#### Provided records:
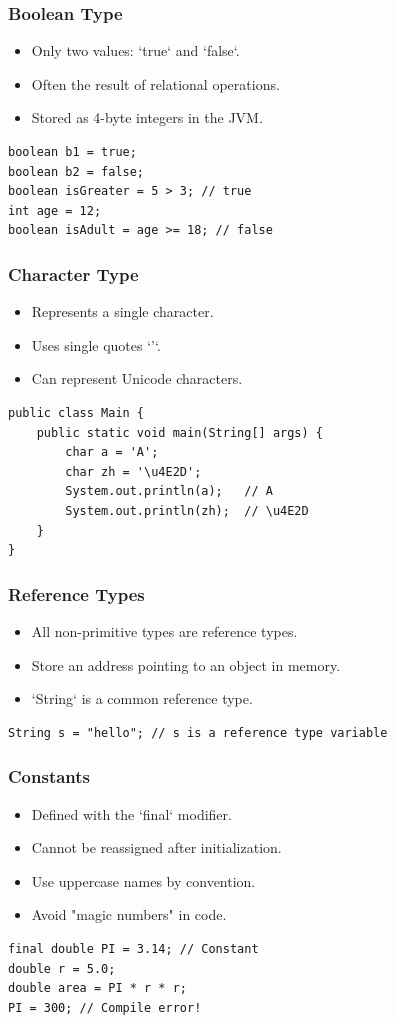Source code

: \documentclass[serif, aspectratio=169]{beamer}
\begin{document}
\begin{frame}[fragile]
\frametitle{Boolean Type}
\begin{itemize}
    \item Only two values: `true` and `false`.
    \item Often the result of relational operations.
    \item Stored as 4-byte integers in the JVM.
\end{itemize}
\begin{lstlisting}
boolean b1 = true;
boolean b2 = false;
boolean isGreater = 5 > 3; // true
int age = 12;
boolean isAdult = age >= 18; // false
\end{lstlisting}
\end{frame}

\begin{frame}[fragile]
\frametitle{Character Type}
\begin{itemize}
    \item Represents a single character.
    \item Uses single quotes `'`.
    \item Can represent Unicode characters.
\end{itemize}
\begin{lstlisting}
public class Main {
    public static void main(String[] args) {
        char a = 'A';
        char zh = '\u4E2D';
        System.out.println(a);   // A
        System.out.println(zh);  // \u4E2D
    }
}
\end{lstlisting}
\end{frame}

\begin{frame}[fragile]
\frametitle{Reference Types}
\begin{itemize}
    \item All non-primitive types are reference types.
    \item Store an address pointing to an object in memory.
    \item `String` is a common reference type.
\end{itemize}
\begin{lstlisting}
String s = "hello"; // s is a reference type variable
\end{lstlisting}
\end{frame}

\begin{frame}[fragile]
\frametitle{Constants}
\begin{itemize}
    \item Defined with the `final` modifier.
    \item Cannot be reassigned after initialization.
    \item Use uppercase names by convention.
    \item Avoid "magic numbers" in code.
\end{itemize}
\begin{lstlisting}
final double PI = 3.14; // Constant
double r = 5.0;
double area = PI * r * r;
PI = 300; // Compile error!
\end{lstlisting}
\end{frame}
\end{document}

#### To do:
Please copy every line from the entries that includes the word "false".

#### Exercise answer:
    \item Only two values: `true` and `false`.
boolean b2 = false;
boolean isAdult = age >= 18; // false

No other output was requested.